If we could travel back to the start of 2016 and ask Jordan Smith what his hopes for the future would be, having just earned a Challenge Tour card by winning the EuroPro Tour, the following list would have sat somewhere between ambitious and the stuff of pure fantasy:
- Win on the Challenge Tour
- Earn a European Tour card
- Top the Challenge Tour Rankings
- Go head-to-head with Rory McIlroy in the final group on a tournament Sunday
- Enter the top 100 in the Official World Golf Ranking
- Win on the European Tour
- Play in a Major Championship
- Finish in the top ten on Major debut
Two seasons later and all of these boxes, among many others, have already been ticked as the Englishman’s impressive rise through golf’s ranks has continued to catch the eye.
His short but sweet Challenge Tour career was noteworthy enough. He won the second event of the 2016 season in Egypt and secured seven further top tens, including a second victory in Ras Al Khaimah, as he comfortably topped the Road to Oman Rankings.
However, few Challenge Tour graduates take to European Tour life as seamlessly as the 25 year old.
His first start of 2017 came at the BMW SA Open hosted by City of Ekurhuleni and propelled Smith into the realm of fantasy golf.
Three rounds under 70 put Smith in the final group for the fourth round alongside tournament leader Graeme Storm – himself a former Challenge Tour graduate – and the then-World Number Two McIlroy.
Such company could be daunting for many golfers at the start of their European Tour careers but Smith refused to be overawed by the four-time Major Champion.
Four birdies and an eagle before the turn closed the gap before another eagle on the 15th brought him within one shot of McIlroy, who had by now taken the lead, before both men bogeyed the penultimate hole.
Smith then could not find a closing birdie to earn himself a spot in the play-off, ultimately won by Storm, but his round of 68 matched McIlroy on the day and offered early evidence that this rookie was made of impressively stern stuff.
Two weeks later, Smith was at it again, this time at the Commercial Bank Qatar Masters, where a tie for sixth took him inside the top 100 in the world for the first time in his career.
It has become increasingly clear that this is where Smith belongs. In 21 events from January to September, he missed only one cut, and even that was by just one shot.
Allied with this consistency was the capacity to start contending for titles. South Africa had offered a taste of things to come but that breakthrough would ultimately arrive in Germany later in the summer.
The Porsche European Open is one of the longest-standing and most prestigious events on the European Tour schedule, with past winners including Major Champions (Greg Norman, Retief Goosen, Nick Faldo and Ian Woosnam among them) as well as golfing legends such as Colin Montgomerie and Lee Westwood.
To that list, we can now add Jordan Smith. Leading by two shots going into the final round, the rookie had been overtaken by defending champion Alexander Levy by the time they reached the turn.
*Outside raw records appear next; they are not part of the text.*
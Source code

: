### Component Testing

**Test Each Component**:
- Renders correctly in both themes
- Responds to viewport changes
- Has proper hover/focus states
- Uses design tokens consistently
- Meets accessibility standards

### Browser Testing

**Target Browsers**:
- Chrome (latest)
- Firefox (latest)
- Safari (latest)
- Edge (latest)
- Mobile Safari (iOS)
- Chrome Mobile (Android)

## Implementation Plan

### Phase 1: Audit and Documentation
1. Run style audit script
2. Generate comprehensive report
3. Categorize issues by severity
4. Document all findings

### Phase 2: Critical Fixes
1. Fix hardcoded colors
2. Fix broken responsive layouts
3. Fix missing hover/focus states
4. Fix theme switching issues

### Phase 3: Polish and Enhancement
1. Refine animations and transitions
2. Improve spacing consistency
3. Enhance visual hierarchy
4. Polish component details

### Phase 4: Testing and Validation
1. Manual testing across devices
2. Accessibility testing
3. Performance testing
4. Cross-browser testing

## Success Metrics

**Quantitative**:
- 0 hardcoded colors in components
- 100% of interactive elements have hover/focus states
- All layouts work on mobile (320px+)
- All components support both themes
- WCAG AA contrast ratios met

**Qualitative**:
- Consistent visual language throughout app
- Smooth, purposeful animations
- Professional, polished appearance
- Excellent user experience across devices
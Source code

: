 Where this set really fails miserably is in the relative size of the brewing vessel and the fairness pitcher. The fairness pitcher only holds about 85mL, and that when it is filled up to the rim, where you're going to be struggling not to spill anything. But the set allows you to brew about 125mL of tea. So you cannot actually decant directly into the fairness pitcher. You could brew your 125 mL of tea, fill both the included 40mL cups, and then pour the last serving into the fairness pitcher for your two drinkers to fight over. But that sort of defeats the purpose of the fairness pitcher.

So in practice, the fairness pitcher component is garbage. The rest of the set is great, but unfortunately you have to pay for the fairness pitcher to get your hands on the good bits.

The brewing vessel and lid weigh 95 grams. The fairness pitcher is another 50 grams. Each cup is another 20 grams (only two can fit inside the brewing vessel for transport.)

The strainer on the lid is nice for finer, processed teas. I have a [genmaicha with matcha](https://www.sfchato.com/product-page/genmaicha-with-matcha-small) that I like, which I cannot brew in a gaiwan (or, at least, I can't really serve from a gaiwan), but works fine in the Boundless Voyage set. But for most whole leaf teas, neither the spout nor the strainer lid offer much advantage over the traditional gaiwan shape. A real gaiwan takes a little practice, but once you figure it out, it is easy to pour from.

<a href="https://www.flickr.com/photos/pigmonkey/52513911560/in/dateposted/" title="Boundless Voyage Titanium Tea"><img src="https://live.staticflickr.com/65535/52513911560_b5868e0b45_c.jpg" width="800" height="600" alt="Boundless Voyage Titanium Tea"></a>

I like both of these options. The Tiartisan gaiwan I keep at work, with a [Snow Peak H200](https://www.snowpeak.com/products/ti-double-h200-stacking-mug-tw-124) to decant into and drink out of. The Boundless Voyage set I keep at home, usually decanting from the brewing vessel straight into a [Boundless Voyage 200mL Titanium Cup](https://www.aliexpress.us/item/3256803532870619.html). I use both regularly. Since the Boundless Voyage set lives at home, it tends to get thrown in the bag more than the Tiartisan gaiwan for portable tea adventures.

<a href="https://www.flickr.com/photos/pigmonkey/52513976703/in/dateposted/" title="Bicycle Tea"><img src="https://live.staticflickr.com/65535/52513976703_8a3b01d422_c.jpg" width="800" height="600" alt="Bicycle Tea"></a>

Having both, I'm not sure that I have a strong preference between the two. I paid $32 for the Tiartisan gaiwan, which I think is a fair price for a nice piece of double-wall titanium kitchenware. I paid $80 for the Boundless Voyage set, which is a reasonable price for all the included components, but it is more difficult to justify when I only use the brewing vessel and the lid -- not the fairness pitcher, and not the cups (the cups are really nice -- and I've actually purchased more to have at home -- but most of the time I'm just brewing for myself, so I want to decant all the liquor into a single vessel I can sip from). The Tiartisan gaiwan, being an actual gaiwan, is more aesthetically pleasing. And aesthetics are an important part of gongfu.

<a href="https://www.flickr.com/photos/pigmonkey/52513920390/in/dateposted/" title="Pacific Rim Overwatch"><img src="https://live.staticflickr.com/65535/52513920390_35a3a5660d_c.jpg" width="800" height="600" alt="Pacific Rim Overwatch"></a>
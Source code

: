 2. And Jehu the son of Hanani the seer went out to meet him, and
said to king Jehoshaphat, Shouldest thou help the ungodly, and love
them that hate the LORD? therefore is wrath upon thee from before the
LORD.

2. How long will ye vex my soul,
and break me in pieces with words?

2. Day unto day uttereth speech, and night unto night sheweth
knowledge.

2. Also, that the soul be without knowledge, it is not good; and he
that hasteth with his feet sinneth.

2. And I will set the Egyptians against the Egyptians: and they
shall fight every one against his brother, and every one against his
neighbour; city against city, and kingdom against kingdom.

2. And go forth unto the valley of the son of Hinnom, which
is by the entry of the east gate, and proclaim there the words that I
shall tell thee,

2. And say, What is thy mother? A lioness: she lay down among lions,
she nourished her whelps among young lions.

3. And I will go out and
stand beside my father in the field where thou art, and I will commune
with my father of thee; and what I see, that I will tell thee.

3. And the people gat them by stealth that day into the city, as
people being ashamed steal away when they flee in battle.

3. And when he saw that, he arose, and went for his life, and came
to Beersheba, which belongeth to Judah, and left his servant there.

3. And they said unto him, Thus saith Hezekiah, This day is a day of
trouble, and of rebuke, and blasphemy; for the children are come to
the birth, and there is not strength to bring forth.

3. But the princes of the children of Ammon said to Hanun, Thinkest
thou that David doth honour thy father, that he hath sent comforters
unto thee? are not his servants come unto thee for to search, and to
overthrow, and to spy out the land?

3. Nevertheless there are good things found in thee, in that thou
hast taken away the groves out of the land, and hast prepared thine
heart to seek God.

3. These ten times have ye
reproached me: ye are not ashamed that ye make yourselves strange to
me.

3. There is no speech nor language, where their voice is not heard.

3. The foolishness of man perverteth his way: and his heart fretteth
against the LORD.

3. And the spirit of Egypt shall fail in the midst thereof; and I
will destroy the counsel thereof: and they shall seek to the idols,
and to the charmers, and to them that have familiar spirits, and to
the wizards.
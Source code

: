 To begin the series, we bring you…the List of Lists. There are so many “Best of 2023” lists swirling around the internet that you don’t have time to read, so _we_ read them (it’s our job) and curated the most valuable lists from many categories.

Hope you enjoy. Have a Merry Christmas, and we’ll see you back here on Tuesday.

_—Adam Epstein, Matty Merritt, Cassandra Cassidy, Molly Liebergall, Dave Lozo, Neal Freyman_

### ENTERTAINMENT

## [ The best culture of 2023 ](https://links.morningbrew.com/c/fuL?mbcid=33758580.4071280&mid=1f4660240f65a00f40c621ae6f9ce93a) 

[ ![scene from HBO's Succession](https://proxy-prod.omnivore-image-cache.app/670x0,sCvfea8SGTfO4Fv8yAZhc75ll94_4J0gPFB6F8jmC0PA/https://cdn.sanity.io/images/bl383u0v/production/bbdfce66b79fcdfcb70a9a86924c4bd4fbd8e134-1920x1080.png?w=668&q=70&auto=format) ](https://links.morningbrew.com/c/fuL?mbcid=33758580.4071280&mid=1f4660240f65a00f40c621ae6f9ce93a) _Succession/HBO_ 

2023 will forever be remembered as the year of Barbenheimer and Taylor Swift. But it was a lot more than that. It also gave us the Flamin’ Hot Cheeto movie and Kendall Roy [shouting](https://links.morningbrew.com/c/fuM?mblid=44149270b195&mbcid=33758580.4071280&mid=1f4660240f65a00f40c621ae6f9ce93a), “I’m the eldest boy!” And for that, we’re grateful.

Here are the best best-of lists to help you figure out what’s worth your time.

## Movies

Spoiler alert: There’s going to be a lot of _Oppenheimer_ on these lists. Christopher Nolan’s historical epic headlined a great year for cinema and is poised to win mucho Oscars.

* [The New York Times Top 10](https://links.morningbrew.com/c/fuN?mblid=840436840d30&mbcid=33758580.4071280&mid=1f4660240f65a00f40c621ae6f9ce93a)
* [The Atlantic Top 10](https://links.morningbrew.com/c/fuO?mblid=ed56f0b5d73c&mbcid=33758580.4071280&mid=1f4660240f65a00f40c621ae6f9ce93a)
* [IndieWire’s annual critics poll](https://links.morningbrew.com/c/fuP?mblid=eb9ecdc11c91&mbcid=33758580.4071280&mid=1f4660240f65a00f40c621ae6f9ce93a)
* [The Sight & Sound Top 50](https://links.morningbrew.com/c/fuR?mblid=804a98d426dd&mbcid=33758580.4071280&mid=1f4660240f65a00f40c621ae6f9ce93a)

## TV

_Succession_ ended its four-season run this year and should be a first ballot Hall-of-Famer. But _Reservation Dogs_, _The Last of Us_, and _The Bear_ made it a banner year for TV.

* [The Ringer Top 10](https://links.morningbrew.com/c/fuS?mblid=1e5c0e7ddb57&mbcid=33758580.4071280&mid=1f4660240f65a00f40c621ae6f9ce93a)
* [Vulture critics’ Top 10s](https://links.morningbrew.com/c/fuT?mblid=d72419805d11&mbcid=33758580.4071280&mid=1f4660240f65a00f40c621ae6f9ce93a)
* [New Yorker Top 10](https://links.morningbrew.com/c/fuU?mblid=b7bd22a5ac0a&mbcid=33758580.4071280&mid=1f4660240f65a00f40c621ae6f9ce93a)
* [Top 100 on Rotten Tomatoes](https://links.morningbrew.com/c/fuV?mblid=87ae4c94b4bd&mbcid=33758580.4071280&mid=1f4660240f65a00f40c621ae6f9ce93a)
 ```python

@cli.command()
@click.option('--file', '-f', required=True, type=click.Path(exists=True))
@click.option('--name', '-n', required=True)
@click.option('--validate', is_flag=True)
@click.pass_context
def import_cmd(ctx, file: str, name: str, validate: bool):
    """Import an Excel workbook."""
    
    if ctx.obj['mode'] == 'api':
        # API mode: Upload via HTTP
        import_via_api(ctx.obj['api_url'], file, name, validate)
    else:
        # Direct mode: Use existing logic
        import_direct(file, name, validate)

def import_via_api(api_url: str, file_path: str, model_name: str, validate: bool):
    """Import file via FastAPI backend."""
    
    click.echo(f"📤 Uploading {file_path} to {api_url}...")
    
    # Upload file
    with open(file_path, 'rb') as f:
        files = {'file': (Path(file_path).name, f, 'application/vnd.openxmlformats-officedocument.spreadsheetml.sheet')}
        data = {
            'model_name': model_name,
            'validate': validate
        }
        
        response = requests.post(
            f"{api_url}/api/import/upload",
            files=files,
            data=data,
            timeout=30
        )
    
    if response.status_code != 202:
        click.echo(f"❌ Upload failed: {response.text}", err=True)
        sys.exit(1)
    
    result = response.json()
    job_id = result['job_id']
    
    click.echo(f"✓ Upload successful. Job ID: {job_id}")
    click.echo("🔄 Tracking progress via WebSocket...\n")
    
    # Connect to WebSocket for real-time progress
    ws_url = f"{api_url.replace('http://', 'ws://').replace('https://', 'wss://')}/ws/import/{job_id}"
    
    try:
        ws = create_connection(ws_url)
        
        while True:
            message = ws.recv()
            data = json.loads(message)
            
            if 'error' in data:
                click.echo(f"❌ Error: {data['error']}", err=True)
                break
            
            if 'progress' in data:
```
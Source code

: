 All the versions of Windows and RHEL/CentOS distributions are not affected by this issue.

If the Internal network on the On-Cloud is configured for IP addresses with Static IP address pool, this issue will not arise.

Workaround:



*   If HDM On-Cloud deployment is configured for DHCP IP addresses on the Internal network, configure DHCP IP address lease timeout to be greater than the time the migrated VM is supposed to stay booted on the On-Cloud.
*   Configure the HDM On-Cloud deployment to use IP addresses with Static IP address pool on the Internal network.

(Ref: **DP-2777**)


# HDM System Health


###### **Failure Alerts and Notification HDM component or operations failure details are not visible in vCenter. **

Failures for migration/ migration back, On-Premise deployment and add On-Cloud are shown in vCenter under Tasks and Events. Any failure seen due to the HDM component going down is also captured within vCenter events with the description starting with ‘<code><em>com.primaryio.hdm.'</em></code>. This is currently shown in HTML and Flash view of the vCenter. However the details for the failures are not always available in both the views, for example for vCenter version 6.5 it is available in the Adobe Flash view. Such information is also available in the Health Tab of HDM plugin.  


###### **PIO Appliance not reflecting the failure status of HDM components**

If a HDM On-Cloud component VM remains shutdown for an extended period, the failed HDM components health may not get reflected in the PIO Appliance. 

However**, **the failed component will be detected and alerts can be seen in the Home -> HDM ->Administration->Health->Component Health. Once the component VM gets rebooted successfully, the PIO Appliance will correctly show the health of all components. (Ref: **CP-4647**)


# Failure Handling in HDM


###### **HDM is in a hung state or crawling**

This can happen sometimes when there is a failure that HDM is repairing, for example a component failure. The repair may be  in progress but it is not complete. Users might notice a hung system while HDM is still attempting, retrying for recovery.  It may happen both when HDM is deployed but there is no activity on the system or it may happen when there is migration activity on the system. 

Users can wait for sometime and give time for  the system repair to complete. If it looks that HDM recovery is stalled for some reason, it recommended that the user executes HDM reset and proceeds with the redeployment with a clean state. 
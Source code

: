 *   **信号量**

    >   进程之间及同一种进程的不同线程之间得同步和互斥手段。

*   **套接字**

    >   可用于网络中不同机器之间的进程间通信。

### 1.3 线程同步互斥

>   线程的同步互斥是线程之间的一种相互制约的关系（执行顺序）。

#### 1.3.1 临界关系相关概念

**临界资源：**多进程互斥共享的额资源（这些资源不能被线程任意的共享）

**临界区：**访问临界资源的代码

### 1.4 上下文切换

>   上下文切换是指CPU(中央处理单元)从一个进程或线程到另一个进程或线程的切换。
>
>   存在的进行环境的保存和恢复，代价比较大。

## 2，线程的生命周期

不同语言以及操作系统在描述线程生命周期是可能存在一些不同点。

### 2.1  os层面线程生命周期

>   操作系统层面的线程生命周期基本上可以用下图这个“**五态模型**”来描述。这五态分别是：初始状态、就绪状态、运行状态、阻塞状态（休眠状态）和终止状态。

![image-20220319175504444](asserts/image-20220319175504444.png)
As in South Africa, Smith refused to succumb. Levy still led by one as they played the final hole before Smith dramatically holed a nerveless ten foot putt for birdie to take the contest to a play-off.
After Levy missed a short birdie putt on the first extra hole, it was Smith’s birdie at the second time of asking that sealed the biggest title of his young career to date and rubber stamped his arrival as one of the game’s most exciting new talents.
“It's all a bit surreal,” he said. “Obviously the Challenge Tour last year and the EuroPro the year before that. It's been fun.
“I had a really good start to the year and the first aim was just to secure my Tour card, which I managed to do. And then the second goal was to win an event, which I've managed to do.”
As if the year could not get any better, Smith’s next tournament, by virtue of his lofty world ranking, was a Major debut at the US PGA Championship, and the form and confidence of a European Tour winner was clear for all to see at Quail Hollow.
Only three players – winner Justin Thomas, runner-up Patrick Reed and Graham DeLaet, who shared seventh place – shot better than Smith’s four under par weekend as he climbed 34 places, ultimately finishing in a tie for ninth.
As 2017 draws to an end, Smith will be writing a new list of ever more ambitious goals, having earned more than €1,250,000 in his first European Tour season and finished 24th in the Race to Dubai.
Top 50 in the world? Top 20 even? Certainly more European Tour titles and Major appearances. The possibility of forming part of Thomas Bjørn’s Ryder Cup team in Paris in September?
If Jordan Smith has taught us anything over the past two years, it is that no dream is too big, that impossible is nothing. Do not be surprised by his continued rise in 2018.